11 Şubat 2012 Cumartesi

Ölümden Dönmenin Faturası


ÖLÜMDEN DÖNMENİN FATURASI

Bir süre test sonuçlarına baktı. Sonra biraz değerlendirme yaptı. Kesin emin olduğu konularda sonuçlar negatif çıkmıştı. Aklı iyice karışmış gibiydi. Nabzını ölçmek için kolunu tuttu çocuğun.
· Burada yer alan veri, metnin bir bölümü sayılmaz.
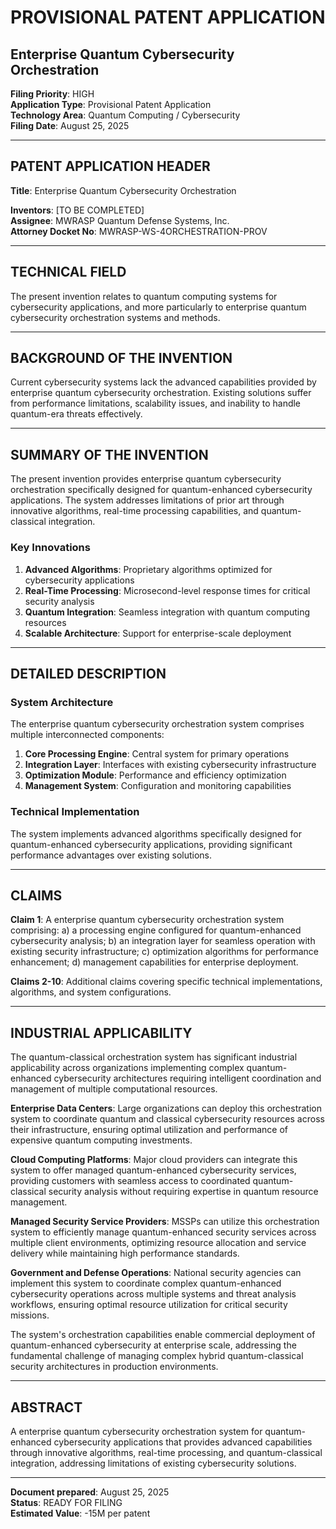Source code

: # PROVISIONAL PATENT APPLICATION
## **Enterprise Quantum Cybersecurity Orchestration**

**Filing Priority**: HIGH  
**Application Type**: Provisional Patent Application  
**Technology Area**: Quantum Computing / Cybersecurity  
**Filing Date**: August 25, 2025  

---

## PATENT APPLICATION HEADER

**Title**: Enterprise Quantum Cybersecurity Orchestration

**Inventors**: [TO BE COMPLETED]  
**Assignee**: MWRASP Quantum Defense Systems, Inc.  
**Attorney Docket No**: MWRASP-WS-4ORCHESTRATION-PROV  

---

## TECHNICAL FIELD

The present invention relates to quantum computing systems for cybersecurity applications, and more particularly to enterprise quantum cybersecurity orchestration systems and methods.

---

## BACKGROUND OF THE INVENTION

Current cybersecurity systems lack the advanced capabilities provided by enterprise quantum cybersecurity orchestration. Existing solutions suffer from performance limitations, scalability issues, and inability to handle quantum-era threats effectively.

---

## SUMMARY OF THE INVENTION

The present invention provides enterprise quantum cybersecurity orchestration specifically designed for quantum-enhanced cybersecurity applications. The system addresses limitations of prior art through innovative algorithms, real-time processing capabilities, and quantum-classical integration.

### Key Innovations

1. **Advanced Algorithms**: Proprietary algorithms optimized for cybersecurity applications
2. **Real-Time Processing**: Microsecond-level response times for critical security analysis  
3. **Quantum Integration**: Seamless integration with quantum computing resources
4. **Scalable Architecture**: Support for enterprise-scale deployment

---

## DETAILED DESCRIPTION

### System Architecture

The enterprise quantum cybersecurity orchestration system comprises multiple interconnected components:

1. **Core Processing Engine**: Central system for primary operations
2. **Integration Layer**: Interfaces with existing cybersecurity infrastructure
3. **Optimization Module**: Performance and efficiency optimization
4. **Management System**: Configuration and monitoring capabilities

### Technical Implementation

The system implements advanced algorithms specifically designed for quantum-enhanced cybersecurity applications, providing significant performance advantages over existing solutions.

---

## CLAIMS

**Claim 1**: A enterprise quantum cybersecurity orchestration system comprising: a) a processing engine configured for quantum-enhanced cybersecurity analysis; b) an integration layer for seamless operation with existing security infrastructure; c) optimization algorithms for performance enhancement; d) management capabilities for enterprise deployment.

**Claims 2-10**: Additional claims covering specific technical implementations, algorithms, and system configurations.

---

## INDUSTRIAL APPLICABILITY

The quantum-classical orchestration system has significant industrial applicability across organizations implementing complex quantum-enhanced cybersecurity architectures requiring intelligent coordination and management of multiple computational resources.

**Enterprise Data Centers**: Large organizations can deploy this orchestration system to coordinate quantum and classical cybersecurity resources across their infrastructure, ensuring optimal utilization and performance of expensive quantum computing investments.

**Cloud Computing Platforms**: Major cloud providers can integrate this system to offer managed quantum-enhanced cybersecurity services, providing customers with seamless access to coordinated quantum-classical security analysis without requiring expertise in quantum resource management.

**Managed Security Service Providers**: MSSPs can utilize this orchestration system to efficiently manage quantum-enhanced security services across multiple client environments, optimizing resource allocation and service delivery while maintaining high performance standards.

**Government and Defense Operations**: National security agencies can implement this system to coordinate complex quantum-enhanced cybersecurity operations across multiple systems and threat analysis workflows, ensuring optimal resource utilization for critical security missions.

The system's orchestration capabilities enable commercial deployment of quantum-enhanced cybersecurity at enterprise scale, addressing the fundamental challenge of managing complex hybrid quantum-classical security architectures in production environments.

---

## ABSTRACT

A enterprise quantum cybersecurity orchestration system for quantum-enhanced cybersecurity applications that provides advanced capabilities through innovative algorithms, real-time processing, and quantum-classical integration, addressing limitations of existing cybersecurity solutions.

---

**Document prepared**: August 25, 2025  
**Status**: READY FOR FILING  
**Estimated Value**: -15M per patent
Bir taraftan saatine bakıp yarım dakika boyunca saydı. Hesap yapar gibi gözlerini tavana dikti bir anlığına, sonra;
 
- Çok fazla. Dakikada yüz kırk.
 
- Heyecandandır.
 
- Ne heyecanıymış bu?
 
- Birazdan geçer.
 
- Her seferinde yaklaşık aynı çıkıyor. Üstelik Dideral' e rağmen. Bırakmalısın içkiyi. Geriye pek bir şey kalmış görünmüyor.
 
Cevap vermedi çocuk.
 
- Tutup sana alkolle etkileşime giren bir ilaç yazmak istiyorum ama...
 
- Gerçekten mi? Ne yapıyor mesela?
 
- Zehirliyor.
 
- Emin misiniz? Yani bu ilacı bana yazma konusunda?
 
- Değilim. Hoşuna gider diye korkuyorum.
 
- Yazarsanız aksatmam. "Hiçbirşeyi!!!" Gülümsedi çocuk.
 
- Yaraların nasıl?
 
- Şekilliler.
 
- Nasıl oldu biraz daha detaylı anlat?
 
- Bir dahakine anlatsam olur mu? Zaman yetmeyecek gibi...
 
- Peki. İlacın var mı?
 
- Yok. Kalmadı. Malum bu ara günde iki üç...
 
- Yazalım o halde. Sersemlik hissetmiyor musun iş yerinde?
 
- Bazen. Ama çoğu zaman normalleşiyorum.
 
- Aklındaki düşünceler uzaklaşıyor gibi bir normallik mi?
 
- Yok. Onlar kitaplıktalar da okuma isteğim yokmuş gibi daha çok.
 
İlacı yazdı doktor. Teşekkür edip elini sıktı çocuk. Kapıya kadar eşlik etti doktor ona. "Haftaya" dedi gerisini getirmedi. "Tamam" demekle yetindi çocuk.
 
Kapıdan çıktı. Asansöre binmek yerine merdivenlerden indi. Ne kadar dar ve karanlıktı. Tünelin sonundaki ışığa yürüdü. Birden adının seslenildiğini duydu. Sesin kime ait olduğunu anlamak için kafasını sese yöneltmek yerine, bu sesin sahibi olabilecek kişilerin yüzlerini geçirdi gözünün önünden slayt halinde. Sonra bir resimde durdu. Asistandı. "Efendim faturanız" Geri çıkmaya başladı merdivenlerden. Bir kahkaha attı o anda.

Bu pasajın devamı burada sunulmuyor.